» **About this task**
The response should contain every entry, reproduced exactly.

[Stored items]
-.-.-

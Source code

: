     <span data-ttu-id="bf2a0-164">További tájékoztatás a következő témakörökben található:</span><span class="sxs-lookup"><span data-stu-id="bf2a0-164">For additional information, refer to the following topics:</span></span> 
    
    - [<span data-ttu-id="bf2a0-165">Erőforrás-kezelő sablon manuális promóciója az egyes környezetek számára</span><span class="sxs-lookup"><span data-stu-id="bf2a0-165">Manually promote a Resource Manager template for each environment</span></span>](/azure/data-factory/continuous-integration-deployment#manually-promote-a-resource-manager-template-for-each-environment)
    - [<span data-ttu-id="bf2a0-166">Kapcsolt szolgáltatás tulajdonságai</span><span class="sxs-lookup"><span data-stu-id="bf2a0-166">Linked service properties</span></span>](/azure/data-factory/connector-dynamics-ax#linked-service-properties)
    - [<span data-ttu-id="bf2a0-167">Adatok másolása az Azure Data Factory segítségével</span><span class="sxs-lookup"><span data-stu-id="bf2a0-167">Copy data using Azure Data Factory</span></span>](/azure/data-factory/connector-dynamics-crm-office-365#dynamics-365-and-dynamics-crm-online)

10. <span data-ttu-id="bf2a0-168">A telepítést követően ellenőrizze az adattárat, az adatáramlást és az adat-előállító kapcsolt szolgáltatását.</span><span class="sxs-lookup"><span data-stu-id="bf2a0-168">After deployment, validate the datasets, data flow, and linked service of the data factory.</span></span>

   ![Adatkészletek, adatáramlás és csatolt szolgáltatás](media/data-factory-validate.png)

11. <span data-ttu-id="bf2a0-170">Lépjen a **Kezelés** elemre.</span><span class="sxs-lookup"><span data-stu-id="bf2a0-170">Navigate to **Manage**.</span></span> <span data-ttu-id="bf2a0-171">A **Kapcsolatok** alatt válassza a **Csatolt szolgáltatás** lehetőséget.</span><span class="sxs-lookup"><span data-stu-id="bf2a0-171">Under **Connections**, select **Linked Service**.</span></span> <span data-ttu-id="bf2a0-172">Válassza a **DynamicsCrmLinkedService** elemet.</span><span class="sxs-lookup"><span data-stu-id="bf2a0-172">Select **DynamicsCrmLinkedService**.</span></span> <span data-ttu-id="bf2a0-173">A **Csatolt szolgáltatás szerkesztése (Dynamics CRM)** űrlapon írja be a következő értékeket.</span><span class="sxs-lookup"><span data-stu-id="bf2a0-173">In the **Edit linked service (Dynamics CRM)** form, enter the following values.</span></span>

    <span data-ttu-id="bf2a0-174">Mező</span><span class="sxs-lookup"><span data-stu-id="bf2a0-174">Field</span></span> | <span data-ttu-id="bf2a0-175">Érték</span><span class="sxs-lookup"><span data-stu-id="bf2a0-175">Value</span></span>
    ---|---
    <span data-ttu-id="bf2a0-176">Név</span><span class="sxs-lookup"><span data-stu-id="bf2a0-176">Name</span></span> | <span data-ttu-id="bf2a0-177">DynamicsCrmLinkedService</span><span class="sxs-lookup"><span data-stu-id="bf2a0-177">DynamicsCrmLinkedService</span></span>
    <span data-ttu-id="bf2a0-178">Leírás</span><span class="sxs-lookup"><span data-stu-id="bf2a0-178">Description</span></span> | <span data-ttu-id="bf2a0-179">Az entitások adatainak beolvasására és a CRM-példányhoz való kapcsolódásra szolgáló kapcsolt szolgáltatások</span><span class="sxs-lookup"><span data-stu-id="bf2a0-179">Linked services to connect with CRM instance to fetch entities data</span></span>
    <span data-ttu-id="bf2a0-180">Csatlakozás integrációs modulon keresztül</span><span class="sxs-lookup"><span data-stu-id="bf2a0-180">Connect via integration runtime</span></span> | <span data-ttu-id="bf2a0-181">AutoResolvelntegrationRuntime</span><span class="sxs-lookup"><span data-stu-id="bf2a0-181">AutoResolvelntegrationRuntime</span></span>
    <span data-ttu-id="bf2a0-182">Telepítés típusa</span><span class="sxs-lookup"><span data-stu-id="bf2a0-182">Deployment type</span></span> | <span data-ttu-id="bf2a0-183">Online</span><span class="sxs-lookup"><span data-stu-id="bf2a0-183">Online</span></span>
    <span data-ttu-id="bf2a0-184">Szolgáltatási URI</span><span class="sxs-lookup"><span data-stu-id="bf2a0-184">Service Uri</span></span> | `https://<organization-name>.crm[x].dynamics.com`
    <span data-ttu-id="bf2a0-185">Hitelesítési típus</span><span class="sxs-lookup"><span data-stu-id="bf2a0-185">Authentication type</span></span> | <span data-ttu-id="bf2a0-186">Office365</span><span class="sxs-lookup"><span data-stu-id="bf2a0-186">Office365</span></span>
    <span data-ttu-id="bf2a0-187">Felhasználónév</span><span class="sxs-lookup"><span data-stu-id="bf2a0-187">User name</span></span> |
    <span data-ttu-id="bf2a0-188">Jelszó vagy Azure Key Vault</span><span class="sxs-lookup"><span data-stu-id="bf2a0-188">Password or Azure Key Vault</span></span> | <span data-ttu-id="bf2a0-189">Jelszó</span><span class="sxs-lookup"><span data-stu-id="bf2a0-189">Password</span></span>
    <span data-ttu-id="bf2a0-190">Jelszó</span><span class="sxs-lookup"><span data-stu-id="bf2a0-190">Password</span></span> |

-.-.-

» **Answer**
Source code

:     <span data-ttu-id="bf2a0-164">További tájékoztatás a következő témakörökben található:</span><span class="sxs-lookup"><span data-stu-id="bf2a0-164">For additional information, refer to the following topics:</span></span> 
    
    - [<span data-ttu-id="bf2a0-165">Erőforrás-kezelő sablon manuális promóciója az egyes környezetek számára</span><span class="sxs-lookup"><span data-stu-id="bf2a0-165">Manually promote a Resource Manager template for each environment</span></span>](/azure/data-factory/continuous-integration-deployment#manually-promote-a-resource-manager-template-for-each-environment)
    - [<span data-ttu-id="bf2a0-166">Kapcsolt szolgáltatás tulajdonságai</span><span class="sxs-lookup"><span data-stu-id="bf2a0-166">Linked service properties</span></span>](/azure/data-factory/connector-dynamics-ax#linked-service-properties)
    - [<span data-ttu-id="bf2a0-167">Adatok másolása az Azure Data Factory segítségével</span><span class="sxs-lookup"><span data-stu-id="bf2a0-167">Copy data using Azure Data Factory</span></span>](/azure/data-factory/connector-dynamics-crm-office-365#dynamics-365-and-dynamics-crm-online)

10. <span data-ttu-id="bf2a0-168">A telepítést követően ellenőrizze az adattárat, az adatáramlást és az adat-előállító kapcsolt szolgáltatását.</span><span class="sxs-lookup"><span data-stu-id="bf2a0-168">After deployment, validate the datasets, data flow, and linked service of the data factory.</span></span>

   ![Adatkészletek, adatáramlás és csatolt szolgáltatás](media/data-factory-validate.png)

11. <span data-ttu-id="bf2a0-170">Lépjen a **Kezelés** elemre.</span><span class="sxs-lookup"><span data-stu-id="bf2a0-170">Navigate to **Manage**.</span></span> <span data-ttu-id="bf2a0-171">A **Kapcsolatok** alatt válassza a **Csatolt szolgáltatás** lehetőséget.</span><span class="sxs-lookup"><span data-stu-id="bf2a0-171">Under **Connections**, select **Linked Service**.</span></span> <span data-ttu-id="bf2a0-172">Válassza a **DynamicsCrmLinkedService** elemet.</span><span class="sxs-lookup"><span data-stu-id="bf2a0-172">Select **DynamicsCrmLinkedService**.</span></span> <span data-ttu-id="bf2a0-173">A **Csatolt szolgáltatás szerkesztése (Dynamics CRM)** űrlapon írja be a következő értékeket.</span><span class="sxs-lookup"><span data-stu-id="bf2a0-173">In the **Edit linked service (Dynamics CRM)** form, enter the following values.</span></span>

    <span data-ttu-id="bf2a0-174">Mező</span><span class="sxs-lookup"><span data-stu-id="bf2a0-174">Field</span></span> | <span data-ttu-id="bf2a0-175">Érték</span><span class="sxs-lookup"><span data-stu-id="bf2a0-175">Value</span></span>
    ---|---
    <span data-ttu-id="bf2a0-176">Név</span><span class="sxs-lookup"><span data-stu-id="bf2a0-176">Name</span></span> | <span data-ttu-id="bf2a0-177">DynamicsCrmLinkedService</span><span class="sxs-lookup"><span data-stu-id="bf2a0-177">DynamicsCrmLinkedService</span></span>
    <span data-ttu-id="bf2a0-178">Leírás</span><span class="sxs-lookup"><span data-stu-id="bf2a0-178">Description</span></span> | <span data-ttu-id="bf2a0-179">Az entitások adatainak beolvasására és a CRM-példányhoz való kapcsolódásra szolgáló kapcsolt szolgáltatások</span><span class="sxs-lookup"><span data-stu-id="bf2a0-179">Linked services to connect with CRM instance to fetch entities data</span></span>
    <span data-ttu-id="bf2a0-180">Csatlakozás integrációs modulon keresztül</span><span class="sxs-lookup"><span data-stu-id="bf2a0-180">Connect via integration runtime</span></span> | <span data-ttu-id="bf2a0-181">AutoResolvelntegrationRuntime</span><span class="sxs-lookup"><span data-stu-id="bf2a0-181">AutoResolvelntegrationRuntime</span></span>
    <span data-ttu-id="bf2a0-182">Telepítés típusa</span><span class="sxs-lookup"><span data-stu-id="bf2a0-182">Deployment type</span></span> | <span data-ttu-id="bf2a0-183">Online</span><span class="sxs-lookup"><span data-stu-id="bf2a0-183">Online</span></span>
    <span data-ttu-id="bf2a0-184">Szolgáltatási URI</span><span class="sxs-lookup"><span data-stu-id="bf2a0-184">Service Uri</span></span> | `https://<organization-name>.crm[x].dynamics.com`
    <span data-ttu-id="bf2a0-185">Hitelesítési típus</span><span class="sxs-lookup"><span data-stu-id="bf2a0-185">Authentication type</span></span> | <span data-ttu-id="bf2a0-186">Office365</span><span class="sxs-lookup"><span data-stu-id="bf2a0-186">Office365</span></span>
    <span data-ttu-id="bf2a0-187">Felhasználónév</span><span class="sxs-lookup"><span data-stu-id="bf2a0-187">User name</span></span> |
    <span data-ttu-id="bf2a0-188">Jelszó vagy Azure Key Vault</span><span class="sxs-lookup"><span data-stu-id="bf2a0-188">Password or Azure Key Vault</span></span> | <span data-ttu-id="bf2a0-189">Jelszó</span><span class="sxs-lookup"><span data-stu-id="bf2a0-189">Password</span></span>
    <span data-ttu-id="bf2a0-190">Jelszó</span><span class="sxs-lookup"><span data-stu-id="bf2a0-190">Password</span></span> |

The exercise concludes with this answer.